In der Arbeit wird sich mit dem Thema Peergroup auseinandergesetzt und herausgearbeitet, inwieweit diese einen Stellenwert für Kinder, mit besonderem Blick auf die Grundschulzeit, einnimmt. Das Thema Peergroup ist vor allem für angehende und ausgelernte Lehrkräfte von Relevanz, da der Einfluss von Freunden und der Klassengemeinschaft in der Schule eine große Herausforderung darstellen kann.
Nachdem der Begriff der Peergroup auf unterschiedliche Weise definiert wurde, folgt die Analyse zur Bedeutung dieser Gruppe. Um diese nachvollziehen zu können, wird der Verlauf der Entwicklung eines Kindes innerhalb seiner Peergroup aufgezeigt und anschließend mit dem Herausbilden von Freundschaft oder Ablehnung innerhalb dieser untermauert. Der theoretische Teil endet mit dem Aufzeigen der Grenzen und dem Schildern meiner eigenen Erfahrungen.

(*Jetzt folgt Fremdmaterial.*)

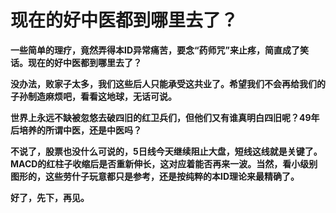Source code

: 现在的好中医都到哪里去了？
====



**一些简单的理疗，竟然弄得本ID异常痛苦，要念“药师咒”来止疼，简直成了笑话。现在的好中医都到哪里去了？**

**没办法，败家子太多，我们这些后人只能承受这共业了。希望我们不会再给我们的子孙制造麻烦吧，看看这地球，无话可说。**

**世界上永远不缺被忽悠去破四旧的红卫兵们，但他们又有谁真明白四旧呢？49年后培养的所谓中医，还是中医吗？**

**不说了，股票也没什么可说的，5日线今天继续阻止大盘，短线这线就是关键了。MACD的红柱子收缩后是否重新伸长，这对应着能否再来一波。当然，看小级别图形的，这些劳什子玩意都只是参考，还是按纯粹的本ID理论来最精确了。**

**好了，先下，再见。**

Die theoretischen Erkenntnisse werden im zweiten Abschnitt zentral mit einer praktischen Unterrichtssituation verbunden. Hierfür werden eine Unterrichtseinheit und eine darin eingegliederte Unterrichtsstunde beschrieben und Fördermaßnahmen in Hinblick auf ein Fallbeispiel aufgezeigt.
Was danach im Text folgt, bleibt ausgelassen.